Exceptionally rare copies of the first and only editions of these “songs for drinking and dancing” by Jean Boyer. These two collections of drinking and dancing songs belong to an authentically French genre, a light-hearted derivative of the ‘Air de cour’ a secular court song, which became one of the most important vocal genres in the first third of the 17th century. Among the remaining collections of drinking and dancing songs of the period, Boyer’s are probably the most interesting both rhythmically and harmonically, and the texts he chooses to set to music are generally more refined than those of many of his contemporaries. They do, however, remain secular, often bawdy and amusing, lighthearted songs, clearly meant for a popular audience even though they were printed by the King’s printer of music.

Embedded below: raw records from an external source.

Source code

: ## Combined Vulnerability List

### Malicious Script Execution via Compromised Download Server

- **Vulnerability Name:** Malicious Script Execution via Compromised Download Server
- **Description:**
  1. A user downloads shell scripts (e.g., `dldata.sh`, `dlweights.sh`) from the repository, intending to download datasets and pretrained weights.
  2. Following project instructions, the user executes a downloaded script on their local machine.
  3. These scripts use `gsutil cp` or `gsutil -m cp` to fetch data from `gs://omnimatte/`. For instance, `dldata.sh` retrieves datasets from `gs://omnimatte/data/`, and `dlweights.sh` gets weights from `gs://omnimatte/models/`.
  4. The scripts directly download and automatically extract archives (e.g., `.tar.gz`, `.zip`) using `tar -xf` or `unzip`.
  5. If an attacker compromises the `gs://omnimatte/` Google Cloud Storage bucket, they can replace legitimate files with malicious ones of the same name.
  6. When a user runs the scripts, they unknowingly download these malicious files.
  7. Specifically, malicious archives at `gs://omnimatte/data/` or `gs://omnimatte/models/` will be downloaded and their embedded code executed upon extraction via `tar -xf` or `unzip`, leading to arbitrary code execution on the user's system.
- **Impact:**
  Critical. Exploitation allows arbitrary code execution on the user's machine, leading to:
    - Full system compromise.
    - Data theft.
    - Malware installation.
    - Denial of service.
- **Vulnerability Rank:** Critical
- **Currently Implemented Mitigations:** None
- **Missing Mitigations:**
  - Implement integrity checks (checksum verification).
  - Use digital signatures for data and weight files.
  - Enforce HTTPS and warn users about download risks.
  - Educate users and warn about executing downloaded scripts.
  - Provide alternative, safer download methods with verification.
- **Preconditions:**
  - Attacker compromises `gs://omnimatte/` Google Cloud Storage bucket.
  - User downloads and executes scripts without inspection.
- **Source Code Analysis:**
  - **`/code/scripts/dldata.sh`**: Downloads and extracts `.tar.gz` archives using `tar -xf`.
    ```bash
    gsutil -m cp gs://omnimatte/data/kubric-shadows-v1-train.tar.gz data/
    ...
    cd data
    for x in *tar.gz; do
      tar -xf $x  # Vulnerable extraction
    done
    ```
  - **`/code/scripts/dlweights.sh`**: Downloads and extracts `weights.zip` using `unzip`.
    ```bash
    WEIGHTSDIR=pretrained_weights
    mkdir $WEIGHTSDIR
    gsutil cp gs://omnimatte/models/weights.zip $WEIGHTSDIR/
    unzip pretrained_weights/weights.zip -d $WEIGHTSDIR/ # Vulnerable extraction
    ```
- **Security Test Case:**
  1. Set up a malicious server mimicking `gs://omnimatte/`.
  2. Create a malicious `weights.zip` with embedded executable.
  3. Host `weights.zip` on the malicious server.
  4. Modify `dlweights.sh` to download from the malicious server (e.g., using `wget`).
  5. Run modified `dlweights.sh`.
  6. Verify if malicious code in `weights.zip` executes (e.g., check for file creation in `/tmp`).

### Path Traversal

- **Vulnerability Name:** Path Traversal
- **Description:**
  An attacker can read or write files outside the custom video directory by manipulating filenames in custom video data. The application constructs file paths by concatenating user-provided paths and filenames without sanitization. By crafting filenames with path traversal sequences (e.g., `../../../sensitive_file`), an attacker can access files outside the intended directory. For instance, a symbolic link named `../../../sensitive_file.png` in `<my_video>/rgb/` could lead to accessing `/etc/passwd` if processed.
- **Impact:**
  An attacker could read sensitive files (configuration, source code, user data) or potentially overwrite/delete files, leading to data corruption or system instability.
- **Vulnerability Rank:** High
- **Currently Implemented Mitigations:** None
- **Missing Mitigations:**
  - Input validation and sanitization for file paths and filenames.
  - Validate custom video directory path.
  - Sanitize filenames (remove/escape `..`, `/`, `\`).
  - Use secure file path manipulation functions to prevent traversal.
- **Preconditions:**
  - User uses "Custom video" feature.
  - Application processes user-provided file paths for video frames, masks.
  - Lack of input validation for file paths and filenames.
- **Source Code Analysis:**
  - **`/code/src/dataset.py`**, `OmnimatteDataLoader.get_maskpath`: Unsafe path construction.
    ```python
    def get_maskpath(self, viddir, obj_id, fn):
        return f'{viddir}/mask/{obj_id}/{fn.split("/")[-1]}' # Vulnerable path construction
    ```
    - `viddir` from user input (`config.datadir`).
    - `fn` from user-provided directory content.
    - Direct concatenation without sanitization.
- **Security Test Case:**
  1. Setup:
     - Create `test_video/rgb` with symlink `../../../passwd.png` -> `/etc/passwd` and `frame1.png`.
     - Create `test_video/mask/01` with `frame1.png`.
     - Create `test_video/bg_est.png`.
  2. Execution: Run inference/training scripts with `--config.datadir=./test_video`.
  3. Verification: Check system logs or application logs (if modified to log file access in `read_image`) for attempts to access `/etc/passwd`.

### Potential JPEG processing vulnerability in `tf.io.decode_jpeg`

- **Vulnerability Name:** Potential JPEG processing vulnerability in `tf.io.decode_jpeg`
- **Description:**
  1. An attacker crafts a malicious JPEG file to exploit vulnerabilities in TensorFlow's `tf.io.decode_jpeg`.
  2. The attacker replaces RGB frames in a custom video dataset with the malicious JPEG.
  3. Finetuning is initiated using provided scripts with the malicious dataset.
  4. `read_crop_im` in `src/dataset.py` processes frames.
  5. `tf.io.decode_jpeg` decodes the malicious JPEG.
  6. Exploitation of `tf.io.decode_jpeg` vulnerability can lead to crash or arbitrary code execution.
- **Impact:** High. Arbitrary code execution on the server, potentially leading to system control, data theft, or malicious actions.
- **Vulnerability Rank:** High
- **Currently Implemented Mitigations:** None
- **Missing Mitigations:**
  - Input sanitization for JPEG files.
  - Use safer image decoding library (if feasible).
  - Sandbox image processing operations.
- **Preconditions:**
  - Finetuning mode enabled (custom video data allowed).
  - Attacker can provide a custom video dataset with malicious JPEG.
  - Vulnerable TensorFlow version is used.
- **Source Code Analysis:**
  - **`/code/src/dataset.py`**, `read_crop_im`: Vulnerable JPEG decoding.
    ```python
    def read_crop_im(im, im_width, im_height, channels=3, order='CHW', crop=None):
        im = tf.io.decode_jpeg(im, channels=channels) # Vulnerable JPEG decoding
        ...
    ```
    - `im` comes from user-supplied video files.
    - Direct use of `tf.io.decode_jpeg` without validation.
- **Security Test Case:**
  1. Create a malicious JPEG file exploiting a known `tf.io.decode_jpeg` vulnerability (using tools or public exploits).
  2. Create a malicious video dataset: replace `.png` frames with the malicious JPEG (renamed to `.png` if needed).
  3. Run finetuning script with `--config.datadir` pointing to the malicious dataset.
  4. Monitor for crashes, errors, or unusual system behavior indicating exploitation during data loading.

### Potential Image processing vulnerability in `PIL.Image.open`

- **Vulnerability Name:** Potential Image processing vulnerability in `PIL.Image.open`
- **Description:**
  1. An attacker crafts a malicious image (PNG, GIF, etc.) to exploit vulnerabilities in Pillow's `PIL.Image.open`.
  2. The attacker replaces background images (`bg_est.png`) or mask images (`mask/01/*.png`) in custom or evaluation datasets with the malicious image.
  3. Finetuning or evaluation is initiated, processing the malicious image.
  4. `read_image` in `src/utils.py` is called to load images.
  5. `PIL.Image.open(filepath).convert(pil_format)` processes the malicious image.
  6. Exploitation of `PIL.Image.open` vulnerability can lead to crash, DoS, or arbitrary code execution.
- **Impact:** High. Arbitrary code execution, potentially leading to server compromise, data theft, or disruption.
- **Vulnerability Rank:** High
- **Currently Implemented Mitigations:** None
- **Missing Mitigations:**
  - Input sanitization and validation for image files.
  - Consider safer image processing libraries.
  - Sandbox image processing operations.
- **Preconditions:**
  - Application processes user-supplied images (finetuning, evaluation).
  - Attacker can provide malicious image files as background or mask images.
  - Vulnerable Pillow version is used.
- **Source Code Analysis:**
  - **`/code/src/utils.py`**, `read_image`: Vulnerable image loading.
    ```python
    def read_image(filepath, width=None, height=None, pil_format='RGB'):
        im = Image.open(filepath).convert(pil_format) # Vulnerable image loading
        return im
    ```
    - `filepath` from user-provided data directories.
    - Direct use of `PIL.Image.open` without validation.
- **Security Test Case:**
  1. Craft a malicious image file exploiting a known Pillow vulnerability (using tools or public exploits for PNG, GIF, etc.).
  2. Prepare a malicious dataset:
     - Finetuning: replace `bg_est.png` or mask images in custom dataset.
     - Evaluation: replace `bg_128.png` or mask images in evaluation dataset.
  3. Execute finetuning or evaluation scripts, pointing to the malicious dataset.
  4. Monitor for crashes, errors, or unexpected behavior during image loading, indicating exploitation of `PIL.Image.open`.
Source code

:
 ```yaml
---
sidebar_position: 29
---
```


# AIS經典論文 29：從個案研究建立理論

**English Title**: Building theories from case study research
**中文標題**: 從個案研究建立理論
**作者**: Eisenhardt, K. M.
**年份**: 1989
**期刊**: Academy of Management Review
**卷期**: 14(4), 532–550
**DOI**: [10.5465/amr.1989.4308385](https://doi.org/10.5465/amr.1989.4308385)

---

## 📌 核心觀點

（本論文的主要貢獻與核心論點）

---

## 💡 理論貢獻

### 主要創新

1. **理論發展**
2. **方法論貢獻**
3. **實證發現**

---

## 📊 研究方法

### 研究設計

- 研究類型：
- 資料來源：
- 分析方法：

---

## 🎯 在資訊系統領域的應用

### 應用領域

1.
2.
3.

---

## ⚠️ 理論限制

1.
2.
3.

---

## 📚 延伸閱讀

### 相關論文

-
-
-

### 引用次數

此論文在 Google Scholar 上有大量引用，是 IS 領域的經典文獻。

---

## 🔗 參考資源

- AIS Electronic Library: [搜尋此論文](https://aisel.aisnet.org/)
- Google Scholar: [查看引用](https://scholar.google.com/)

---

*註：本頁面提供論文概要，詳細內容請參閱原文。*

“Set either in polyphony for four or five unaccompanied voices—mostly during the late sixteenth century, but also still in Boyer’s ‘1er livre d’Airs à quatre parties’ —or for one single voice with lute accompaniment, such songs were usually performed and heard at court for the private entertainment of the king (Louis XIII) and his entourage. Composers were among the most eminent musicians of the court, including Pierre Guédron, Antoine and Jean-Baptiste Boësset, François Richard, Étienne Moulinié, Jean Boyer, etc., who were all excellent singers, if not also lutenists. Given the courtly destination of these airs, printing privileges were given primarily to the royal publishers Le Roy & Ballard, though Ballard continued to publish airs by himself later on. The success of these songs was such that they became the main genre to be inserted in court ballets and, from 1608 some printed collections of ‘airs de cour’, conversely, mainly consisted of songs directly taken from the most sensational recent ballets de cour. Whether written by anonymous verse-writers, or by some of the most eminent French poets (e.g., Ronsard, Sillac, Pasquier, Desportes, and du Baïf) or derived from Italian pastorals by Tasso or Guarini and translated by d’Urfé, the texts were usually quite simple, in a binary form, and in regular meter. Always strophic, the poems were symmetrical, they typically had rhyming lines of 6–13 syllables organized in strophes of 4–8 lines and were set in a syllabic manner. … Although airs de cour were popular even beyond Paris and France, the fascination with the genre began to decline in the 1630s, and it was the chanson pour boire (humorous songs about drinking) and the chanson pour danser (dancing songs) that succeeded the more courtly genre until the early 1670s. …. Boyer’s 1636 ‘Recueil d’Airs à boire et danser’ consists of 51 songs, 26 “à boire” for a treble and bass voice, and 25 “à danser” for a solo singer, whereas the second collection (IIeme Livre des Chansons à danser et à boire), was published in 1642 and contains 31 chansons “pour danser”, four courantes and two sarabandes (all for a solo voice), and only seven chansons “pour boire” set for two voices (treble and bass)” Marc Vanscheeuwijck. ‘Chansons à boire et à danser. Airs de cour.’
Excellent copies of these rare works, finely bound.